非金融系FPそばこと不確実な日々

2019年2月にCFPを取得しました。FPとして知っておいた方が良さそうなことを色々と書いていきます。

雇用調整助成金の拡充

4月25日に加藤厚生労働大臣から雇用調整助成金の拡充をするという発表がありました。

拡充の内容は厚生労働省のHPにも記載されています。

www.mhlw.go.jp

まず拡充前の雇用調整助成金について見てみましょう。
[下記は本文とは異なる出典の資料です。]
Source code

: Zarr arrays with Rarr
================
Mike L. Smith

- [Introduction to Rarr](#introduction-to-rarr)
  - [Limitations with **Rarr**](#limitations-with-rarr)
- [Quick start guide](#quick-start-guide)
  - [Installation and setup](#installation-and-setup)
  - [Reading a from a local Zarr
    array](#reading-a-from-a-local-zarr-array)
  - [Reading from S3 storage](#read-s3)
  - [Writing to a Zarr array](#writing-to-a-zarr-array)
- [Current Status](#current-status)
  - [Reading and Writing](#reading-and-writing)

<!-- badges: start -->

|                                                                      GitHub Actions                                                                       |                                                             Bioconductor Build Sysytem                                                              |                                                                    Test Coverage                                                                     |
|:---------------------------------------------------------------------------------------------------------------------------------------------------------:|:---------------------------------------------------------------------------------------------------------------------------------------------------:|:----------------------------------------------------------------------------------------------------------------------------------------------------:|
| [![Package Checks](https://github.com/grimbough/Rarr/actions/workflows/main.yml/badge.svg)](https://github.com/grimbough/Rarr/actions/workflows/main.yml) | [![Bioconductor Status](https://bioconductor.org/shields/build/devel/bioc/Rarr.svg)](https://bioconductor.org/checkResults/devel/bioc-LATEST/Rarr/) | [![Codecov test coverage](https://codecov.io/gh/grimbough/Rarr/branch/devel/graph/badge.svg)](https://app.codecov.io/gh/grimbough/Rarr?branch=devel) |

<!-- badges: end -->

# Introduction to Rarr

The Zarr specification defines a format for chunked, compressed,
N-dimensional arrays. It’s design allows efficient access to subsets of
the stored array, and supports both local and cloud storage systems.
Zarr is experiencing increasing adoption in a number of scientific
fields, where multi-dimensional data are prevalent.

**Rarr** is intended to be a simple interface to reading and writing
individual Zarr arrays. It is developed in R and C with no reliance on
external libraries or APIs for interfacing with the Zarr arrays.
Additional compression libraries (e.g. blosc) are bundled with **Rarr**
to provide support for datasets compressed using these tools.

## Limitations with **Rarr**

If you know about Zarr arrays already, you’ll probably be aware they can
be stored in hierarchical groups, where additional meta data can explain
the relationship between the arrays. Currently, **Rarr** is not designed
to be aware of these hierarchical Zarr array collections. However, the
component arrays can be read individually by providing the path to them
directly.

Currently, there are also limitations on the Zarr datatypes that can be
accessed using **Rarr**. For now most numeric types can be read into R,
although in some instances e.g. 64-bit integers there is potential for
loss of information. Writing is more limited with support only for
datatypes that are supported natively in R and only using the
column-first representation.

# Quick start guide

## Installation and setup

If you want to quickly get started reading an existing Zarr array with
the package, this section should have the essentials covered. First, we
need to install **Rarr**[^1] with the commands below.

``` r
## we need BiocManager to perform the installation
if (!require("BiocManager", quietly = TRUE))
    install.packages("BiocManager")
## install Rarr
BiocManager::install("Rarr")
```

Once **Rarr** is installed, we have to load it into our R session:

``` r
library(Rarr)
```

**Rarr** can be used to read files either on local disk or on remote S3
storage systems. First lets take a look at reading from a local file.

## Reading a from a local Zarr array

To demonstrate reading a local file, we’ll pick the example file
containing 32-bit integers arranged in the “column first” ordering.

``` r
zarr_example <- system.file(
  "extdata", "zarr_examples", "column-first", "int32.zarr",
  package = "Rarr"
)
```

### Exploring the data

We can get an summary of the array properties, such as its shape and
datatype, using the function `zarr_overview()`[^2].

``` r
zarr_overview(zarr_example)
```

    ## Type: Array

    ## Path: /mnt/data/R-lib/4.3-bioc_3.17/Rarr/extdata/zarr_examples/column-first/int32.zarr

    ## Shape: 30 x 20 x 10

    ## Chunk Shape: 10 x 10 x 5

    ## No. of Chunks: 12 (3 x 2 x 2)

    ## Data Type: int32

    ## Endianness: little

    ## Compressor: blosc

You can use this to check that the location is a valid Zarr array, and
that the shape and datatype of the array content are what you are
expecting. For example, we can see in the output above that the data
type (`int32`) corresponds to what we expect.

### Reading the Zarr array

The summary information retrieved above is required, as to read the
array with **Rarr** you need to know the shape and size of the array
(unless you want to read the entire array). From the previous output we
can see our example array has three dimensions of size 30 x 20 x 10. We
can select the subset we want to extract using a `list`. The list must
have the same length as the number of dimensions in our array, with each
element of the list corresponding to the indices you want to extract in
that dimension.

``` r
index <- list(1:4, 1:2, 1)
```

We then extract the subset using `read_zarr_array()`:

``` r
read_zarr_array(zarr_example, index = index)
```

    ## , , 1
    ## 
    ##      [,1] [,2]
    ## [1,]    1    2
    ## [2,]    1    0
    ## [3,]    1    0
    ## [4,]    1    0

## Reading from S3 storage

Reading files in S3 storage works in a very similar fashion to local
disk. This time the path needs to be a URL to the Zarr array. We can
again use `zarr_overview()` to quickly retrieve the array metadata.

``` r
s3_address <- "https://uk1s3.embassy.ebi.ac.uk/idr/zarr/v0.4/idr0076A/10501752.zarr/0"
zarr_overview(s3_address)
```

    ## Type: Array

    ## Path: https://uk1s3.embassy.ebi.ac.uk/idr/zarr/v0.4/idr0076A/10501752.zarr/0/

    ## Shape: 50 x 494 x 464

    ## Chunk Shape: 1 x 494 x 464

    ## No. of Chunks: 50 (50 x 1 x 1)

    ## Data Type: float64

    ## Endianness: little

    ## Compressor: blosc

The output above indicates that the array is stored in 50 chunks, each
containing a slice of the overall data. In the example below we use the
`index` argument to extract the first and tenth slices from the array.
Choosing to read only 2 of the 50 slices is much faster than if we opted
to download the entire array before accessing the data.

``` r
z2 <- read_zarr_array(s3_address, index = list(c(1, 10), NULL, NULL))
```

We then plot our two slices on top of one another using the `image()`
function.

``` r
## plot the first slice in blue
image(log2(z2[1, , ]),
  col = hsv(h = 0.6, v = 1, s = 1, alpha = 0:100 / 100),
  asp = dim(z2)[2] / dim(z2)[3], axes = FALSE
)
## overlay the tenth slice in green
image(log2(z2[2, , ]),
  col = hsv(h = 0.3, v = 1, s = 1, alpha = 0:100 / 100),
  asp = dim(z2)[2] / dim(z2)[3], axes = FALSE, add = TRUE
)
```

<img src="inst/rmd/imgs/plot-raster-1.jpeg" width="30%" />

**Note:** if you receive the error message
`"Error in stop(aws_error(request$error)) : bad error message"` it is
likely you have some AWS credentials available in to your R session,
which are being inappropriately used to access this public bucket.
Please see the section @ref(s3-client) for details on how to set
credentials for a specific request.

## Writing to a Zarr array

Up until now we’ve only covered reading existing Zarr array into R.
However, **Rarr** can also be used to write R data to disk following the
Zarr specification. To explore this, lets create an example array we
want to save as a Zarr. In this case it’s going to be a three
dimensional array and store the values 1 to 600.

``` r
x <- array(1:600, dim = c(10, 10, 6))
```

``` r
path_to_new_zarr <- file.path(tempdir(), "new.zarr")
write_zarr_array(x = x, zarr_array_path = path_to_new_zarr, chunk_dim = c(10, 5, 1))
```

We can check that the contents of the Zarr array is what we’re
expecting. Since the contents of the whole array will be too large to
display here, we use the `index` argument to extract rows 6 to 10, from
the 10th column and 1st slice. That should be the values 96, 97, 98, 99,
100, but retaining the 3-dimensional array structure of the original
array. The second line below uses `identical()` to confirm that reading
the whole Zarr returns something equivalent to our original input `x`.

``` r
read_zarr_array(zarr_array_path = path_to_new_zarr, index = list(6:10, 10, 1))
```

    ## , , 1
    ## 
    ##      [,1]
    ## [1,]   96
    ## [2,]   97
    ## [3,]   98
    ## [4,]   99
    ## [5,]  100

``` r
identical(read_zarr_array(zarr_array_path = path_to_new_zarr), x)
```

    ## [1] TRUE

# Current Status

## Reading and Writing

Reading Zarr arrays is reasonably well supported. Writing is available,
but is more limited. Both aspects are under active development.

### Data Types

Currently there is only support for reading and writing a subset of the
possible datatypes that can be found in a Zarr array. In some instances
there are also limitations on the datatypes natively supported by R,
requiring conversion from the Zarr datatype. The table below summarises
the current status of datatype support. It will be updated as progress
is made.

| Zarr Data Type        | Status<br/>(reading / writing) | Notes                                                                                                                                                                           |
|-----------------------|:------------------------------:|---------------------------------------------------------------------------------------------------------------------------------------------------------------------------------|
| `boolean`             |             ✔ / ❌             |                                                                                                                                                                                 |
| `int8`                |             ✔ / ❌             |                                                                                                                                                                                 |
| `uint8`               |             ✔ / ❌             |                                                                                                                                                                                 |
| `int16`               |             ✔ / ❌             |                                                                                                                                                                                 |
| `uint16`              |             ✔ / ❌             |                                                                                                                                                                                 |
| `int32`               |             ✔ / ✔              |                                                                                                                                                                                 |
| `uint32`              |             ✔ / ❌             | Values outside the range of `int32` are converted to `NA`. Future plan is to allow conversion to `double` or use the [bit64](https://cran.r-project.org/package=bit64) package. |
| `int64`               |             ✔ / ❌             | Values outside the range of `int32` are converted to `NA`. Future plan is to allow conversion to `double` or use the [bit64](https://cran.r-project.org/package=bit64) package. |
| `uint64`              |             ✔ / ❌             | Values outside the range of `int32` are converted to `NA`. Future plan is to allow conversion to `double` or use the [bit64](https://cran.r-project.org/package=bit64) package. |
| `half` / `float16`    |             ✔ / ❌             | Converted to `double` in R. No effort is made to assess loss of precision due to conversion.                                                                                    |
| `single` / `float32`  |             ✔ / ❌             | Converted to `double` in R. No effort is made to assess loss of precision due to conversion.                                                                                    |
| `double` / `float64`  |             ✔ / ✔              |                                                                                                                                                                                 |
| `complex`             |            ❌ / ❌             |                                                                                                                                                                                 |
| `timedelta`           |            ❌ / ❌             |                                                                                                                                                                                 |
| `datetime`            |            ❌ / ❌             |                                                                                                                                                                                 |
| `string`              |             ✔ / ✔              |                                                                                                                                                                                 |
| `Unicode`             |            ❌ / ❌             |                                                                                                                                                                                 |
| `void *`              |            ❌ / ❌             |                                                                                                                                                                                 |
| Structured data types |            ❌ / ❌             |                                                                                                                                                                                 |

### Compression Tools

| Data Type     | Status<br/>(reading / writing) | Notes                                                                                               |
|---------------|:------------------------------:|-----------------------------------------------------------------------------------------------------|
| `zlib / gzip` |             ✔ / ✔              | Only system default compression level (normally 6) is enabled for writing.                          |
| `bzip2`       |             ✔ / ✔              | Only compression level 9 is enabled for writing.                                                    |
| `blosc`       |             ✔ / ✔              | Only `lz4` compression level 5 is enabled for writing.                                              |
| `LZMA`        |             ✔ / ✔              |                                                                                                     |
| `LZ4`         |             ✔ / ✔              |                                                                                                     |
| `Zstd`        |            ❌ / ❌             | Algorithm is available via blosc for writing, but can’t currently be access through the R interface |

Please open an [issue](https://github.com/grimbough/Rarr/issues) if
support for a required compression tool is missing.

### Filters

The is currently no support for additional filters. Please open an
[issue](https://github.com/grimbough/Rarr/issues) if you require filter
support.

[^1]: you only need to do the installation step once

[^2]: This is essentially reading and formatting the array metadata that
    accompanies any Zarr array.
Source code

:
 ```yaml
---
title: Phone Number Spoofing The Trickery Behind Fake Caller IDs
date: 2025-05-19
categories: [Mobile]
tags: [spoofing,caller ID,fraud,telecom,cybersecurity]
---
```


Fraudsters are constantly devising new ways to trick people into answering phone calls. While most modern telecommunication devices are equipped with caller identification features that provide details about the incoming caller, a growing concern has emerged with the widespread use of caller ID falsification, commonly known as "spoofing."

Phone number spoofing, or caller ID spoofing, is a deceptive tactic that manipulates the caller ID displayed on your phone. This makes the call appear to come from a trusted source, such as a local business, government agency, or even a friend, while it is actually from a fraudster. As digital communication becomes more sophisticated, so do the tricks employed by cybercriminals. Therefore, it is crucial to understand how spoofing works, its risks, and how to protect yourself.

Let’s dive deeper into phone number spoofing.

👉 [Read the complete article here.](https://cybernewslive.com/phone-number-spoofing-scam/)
ここでは中小企業を対象に考えます。

従業員を解雇せずに各種条件を満たした上で休業手当を支給すると90%を国が補助、残り10%を会社が負担することになります。

例えば平均給与額10000円の人に60%の休業手当を補償するという場合、6000円が被雇用者に支払われるのですが、そのうち10%つまり600円を会社が負担し、残り5400円を国が補償することになります。

ちなみに平均給与額10000円のケースで満額を休業手当として支払う場合、国は90%なので9000円となるのですが、国からの助成金の上限が8330円と決まっているので、9000円の助成金とはなりません。

さてここで拡充措置1です。それは雇用を維持しつつ、休業手当として平均給与額の60%を超えた額を支払う場合、60%までは現行通り90%を国が補助、60%を超えた部分は100%国が補助するというものです。

またまた平均給与額10000円で考えてみましょう。休業手当として80%相当、8000円を払うとします。その場合、60%までは国が90%の補助、会社が10%負担となりますから、国が5400円、会社が600円となります。そして60%を超えた残りの2000円については国が全て補助します。つまりこのケースでは国が7400円の補助、会社が600円の負担となるわけです。

満額で考えると60%を超えた4000円を国が全額補助してくれるので合計9400円となります。しかし現行である8330円の上限はあって、つまり国が補助してくれるのは8330円までとなります。

この上限については保険財政の状況から変更が難しいとのことで、今のところ変わらない予定とのことです。

次に拡充措置2です。これは今回の新型コロナウイルス対策で各自治体から休業または営業時間短縮要請が出ている事業者のうち、その要請に応じて休業した事業者であることが条件となります。

さらに①休業手当として100%支給していること、②上限8330円以上の休業手当を支給していること、このいずれかの条件を満たしている場合、休業手当の助成率を100%に引き上げるというものです。こちらも上限が8330円というのがあるようです。

これらは中小企業が対象のようで、現行の目的が雇用維持にあるのですが、現況を見て失業者を抑制することから急ピッチで決定しているように見受けられます。対象も元々の議論より拡大しているようです。

雇用調整助成金については、申請から支給までにかかる期間が1ヶ月くらいかかっているのだそうです。また手続きが煩雑であるという問題もあるそうです。

日経電子版によると、それを解消するためにオンラインでの申請を5月から始められるように進めているということです。それにより支給までにかかる期間を2週間にするそうです。

この件については、今後さらに変更が出る可能性があります。雇用を維持するというのは企業にとって大事なことと思います。必要とする事業者さんは、関係箇所に相談をするなどして適切に制度を利用するべきかと考えます。